Items listed in a dataset:

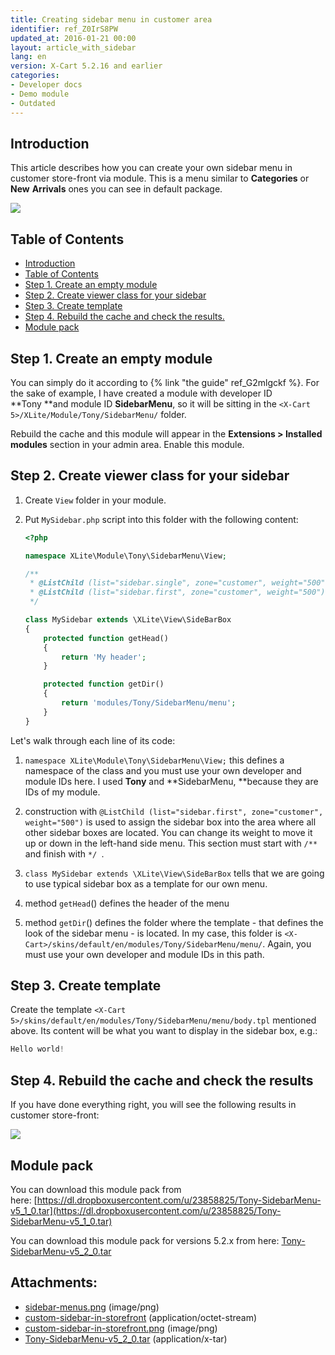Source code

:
 ```yaml
---
title: Creating sidebar menu in customer area
identifier: ref_Z0IrS8PW
updated_at: 2016-01-21 00:00
layout: article_with_sidebar
lang: en
version: X-Cart 5.2.16 and earlier
categories:
- Developer docs
- Demo module
- Outdated
---
```


## Introduction

This article describes how you can create your own sidebar menu in customer store-front via module. This is a menu similar to **Categories** or **New** **Arrivals** ones you can see in default package.

![]({{site.baseurl}}/attachments/7505759/7602842.png)

## Table of Contents

*   [Introduction](#introduction)
*   [Table of Contents](#table-of-contents)
*   [Step 1\. Create an empty module](#step-1-create-an-empty-module)
*   [Step 2\. Create viewer class for your sidebar](#step-2-create-viewer-class-for-your-sidebar)
*   [Step 3\. Create template](#step-3-create-template)
*   [Step 4\. Rebuild the cache and check the results.](#step-4-rebuild-the-cache-and-check-the-results)
*   [Module pack](#module-pack)

## Step 1\. Create an empty module

You can simply do it according to {% link "the guide" ref_G2mlgckf %}. For the sake of example, I have created a module with developer ID **Tony **and module ID **SidebarMenu**, so it will be sitting in the `<X-Cart 5>/XLite/Module/Tony/SidebarMenu/` folder.

Rebuild the cache and this module will appear in the **Extensions > Installed modules** section in your admin area. Enable this module.

## Step 2\. Create viewer class for your sidebar 

1.  Create `View` folder in your module.
2.  Put `MySidebar.php` script into this folder with the following content: 

    ```php
    <?php

    namespace XLite\Module\Tony\SidebarMenu\View;

    /**
     * @ListChild (list="sidebar.single", zone="customer", weight="500")
     * @ListChild (list="sidebar.first", zone="customer", weight="500")
     */

    class MySidebar extends \XLite\View\SideBarBox
    {
        protected function getHead()
        {
            return 'My header';
        }

        protected function getDir()
        {
            return 'modules/Tony/SidebarMenu/menu';
        }
    }
    ```

Let's walk through each line of its code:

1.  `namespace XLite\Module\Tony\SidebarMenu\View;` this defines a namespace of the class and you must use your own developer and module IDs here. I used **Tony** and **SidebarMenu, **because they are IDs of my module.

2.  construction with `@ListChild (list="sidebar.first", zone="customer", weight="500")` is used to assign the sidebar box into the area where all other sidebar boxes are located. You can change its weight to move it up or down in the left-hand side menu. This section must start with `/**` and finish with `*/ `.
3.  `class MySidebar extends \XLite\View\SideBarBox` tells that we are going to use typical sidebar box as a template for our own menu.

4.  method `getHead`() defines the header of the menu
5.  method `getDir`() defines the folder where the template - that defines the look of the sidebar menu - is located. In my case, this folder is `<X-Cart>/skins/default/en/modules/Tony/SidebarMenu/menu/`. Again, you must use your own developer and module IDs in this path.

## Step 3\. Create template

Create the template `<X-Cart 5>/skins/default/en/modules/Tony/SidebarMenu/menu/body.tpl` mentioned above. Its content will be what you want to display in the sidebar box, e.g.: 

```php
Hello world!
```

## Step 4\. Rebuild the cache and check the results

If you have done everything right, you will see the following results in customer store-front:

![]({{site.baseurl}}/attachments/7505759/7602844.png)

## Module pack

You can download this module pack from here: [https://dl.dropboxusercontent.com/u/23858825/Tony-SidebarMenu-v5_1_0.tar](https://dl.dropboxusercontent.com/u/23858825/Tony-SidebarMenu-v5_1_0.tar)

You can download this module pack for versions 5.2.x from here: [Tony-SidebarMenu-v5_2_0.tar](attachments/7505759/9438471.tar)

## Attachments:

* [sidebar-menus.png]({{site.baseurl}}/attachments/7505759/7602842.png) (image/png)
* [custom-sidebar-in-storefront]({{site.baseurl}}/attachments/7505759/7602843) (application/octet-stream)
* [custom-sidebar-in-storefront.png]({{site.baseurl}}/attachments/7505759/7602844.png) (image/png)
* [Tony-SidebarMenu-v5_2_0.tar]({{site.baseurl}}/attachments/7505759/9438471.tar) (application/x-tar)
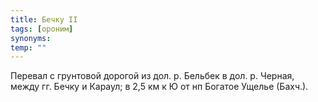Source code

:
 ```yaml
---
title: Бечку II
tags: [ороним]
synonyms:
temp: ""
---
```


Перевал с грунтовой дорогой из дол. р. Бельбек в дол. р. Черная, между гг. Бечку
и Караул; в 2,5 км к Ю от нп Богатое Ущелье (Бахч.).

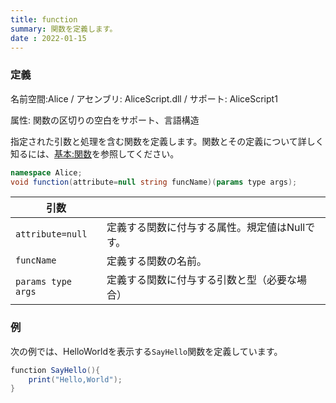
 ```yaml
---
title: function
summary: 関数を定義します。
date : 2022-01-15
---
```

### 定義
名前空間:Alice / アセンブリ: AliceScript.dll / サポート: AliceScript1

属性: 関数の区切りの空白をサポート、言語構造

指定された引数と処理を含む関数を定義します。関数とその定義について詳しく知るには、[基本:関数](../../../general/function)を参照してください。

```cs title="AliceScript"
namespace Alice;
void function(attribute=null string funcName)(params type args);
```

|引数| |
|-|-|
|`attribute=null`| 定義する関数に付与する属性。規定値はNullです。|
|`funcName`| 定義する関数の名前。|
|`params type args`| 定義する関数に付与する引数と型（必要な場合）|

### 例
次の例では、HelloWorldを表示する`SayHello`関数を定義しています。

```cs title="AliceScript"
function SayHello(){
    print("Hello,World");
}
```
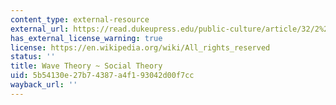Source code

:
 ```yaml
---
content_type: external-resource
external_url: https://read.dukeupress.edu/public-culture/article/32/2%20(91)/287/166080/Wave-Theory-Social-Theory
has_external_license_warning: true
license: https://en.wikipedia.org/wiki/All_rights_reserved
status: ''
title: Wave Theory ~ Social Theory
uid: 5b54130e-27b7-4387-a4f1-93042d00f7cc
wayback_url: ''
---
```

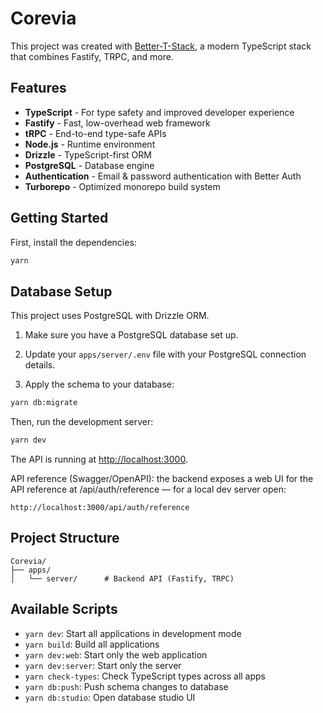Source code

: # Corevia

This project was created with [Better-T-Stack](https://github.com/AmanVarshney01/create-better-t-stack), a modern TypeScript stack that combines Fastify, TRPC, and more.

## Features

- **TypeScript** - For type safety and improved developer experience
- **Fastify** - Fast, low-overhead web framework
- **tRPC** - End-to-end type-safe APIs
- **Node.js** - Runtime environment
- **Drizzle** - TypeScript-first ORM
- **PostgreSQL** - Database engine
- **Authentication** - Email & password authentication with Better Auth
- **Turborepo** - Optimized monorepo build system

## Getting Started

First, install the dependencies:

```bash
yarn
```

## Database Setup

This project uses PostgreSQL with Drizzle ORM.

1. Make sure you have a PostgreSQL database set up.
2. Update your `apps/server/.env` file with your PostgreSQL connection details.

3. Apply the schema to your database:

```bash
yarn db:migrate
```

Then, run the development server:

```bash
yarn dev
```

The API is running at [http://localhost:3000](http://localhost:3000).

API reference (Swagger/OpenAPI): the backend exposes a web UI for the API reference at /api/auth/reference — for a local dev server open:

```
http://localhost:3000/api/auth/reference
```

## Project Structure

```
Corevia/
├── apps/
│   └── server/      # Backend API (Fastify, TRPC)
```

## Available Scripts

- `yarn dev`: Start all applications in development mode
- `yarn build`: Build all applications
- `yarn dev:web`: Start only the web application
- `yarn dev:server`: Start only the server
- `yarn check-types`: Check TypeScript types across all apps
- `yarn db:push`: Push schema changes to database
- `yarn db:studio`: Open database studio UI
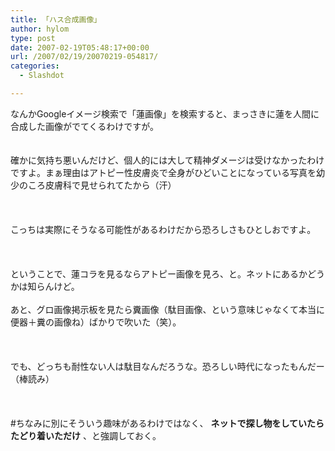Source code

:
 ```yaml
---
title: 「ハス合成画像」
author: hylom
type: post
date: 2007-02-19T05:48:17+00:00
url: /2007/02/19/20070219-054817/
categories:
  - Slashdot

---
```

なんかGoogleイメージ検索で「蓮画像」を検索すると、まっさきに蓮を人間に合成した画像がでてくるわけですが。  
</br>   
確かに気持ち悪いんだけど、個人的には大して精神ダメージは受けなかったわけですよ。まぁ理由はアトピー性皮膚炎で全身がひどいことになっている写真を幼少のころ皮膚科で見せられてたから（汗）</br>  
</br>   
こっちは実際にそうなる可能性があるわけだから恐ろしさもひとしおですよ。</br>  
</br>   
ということで、蓮コラを見るならアトピー画像を見ろ、と。ネットにあるかどうかは知らんけど。</br>   
あと、グロ画像掲示板を見たら糞画像（駄目画像、という意味じゃなくて本当に便器＋糞の画像ね）ばかりで吹いた（笑）。</br>  
</br>   
でも、どっちも耐性ない人は駄目なんだろうな。恐ろしい時代になったもんだー（棒読み）</br>  
</br>   
#ちなみに別にそういう趣味があるわけではなく、   **ネットで探し物をしていたらたどり着いただけ** 、と強調しておく。</br>  
</br>
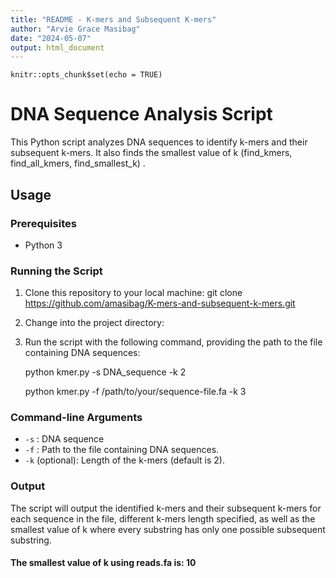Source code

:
 ```yaml
---
title: "README - K-mers and Subsequent K-mers"
author: "Arvie Grace Masibag"
date: "2024-05-07"
output: html_document
---
```


```{r setup, include=FALSE}
knitr::opts_chunk$set(echo = TRUE)
```

# DNA Sequence Analysis Script

This Python script analyzes DNA sequences to identify k-mers and their subsequent k-mers. It also finds the smallest value of k (find_kmers, find_all_kmers, find_smallest_k) .

## Usage

### Prerequisites
- Python 3

### Running the Script
1. Clone this repository to your local machine:
    git clone https://github.com/amasibag/K-mers-and-subsequent-k-mers.git
    
2. Change into the project directory:

3. Run the script with the following command, providing the path to the file containing DNA sequences:

     python kmer.py -s DNA_sequence -k 2

     python kmer.py -f /path/to/your/sequence-file.fa -k 3


### Command-line Arguments
- `-s` : DNA sequence
- `-f` : Path to the file containing DNA sequences.
- `-k` (optional): Length of the k-mers (default is 2).

### Output
The script will output the identified k-mers and their subsequent k-mers for each sequence in the file, different k-mers length specified, as well as the smallest value of k where every substring has only one possible subsequent substring.

#### The smallest value of k using reads.fa is: 10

→ Exercise instructions
Which lines of the entries above contain the string "return"? Copy each one.

→ Exercise answer
            return 'My header';
            return 'modules/Tony/SidebarMenu/menu';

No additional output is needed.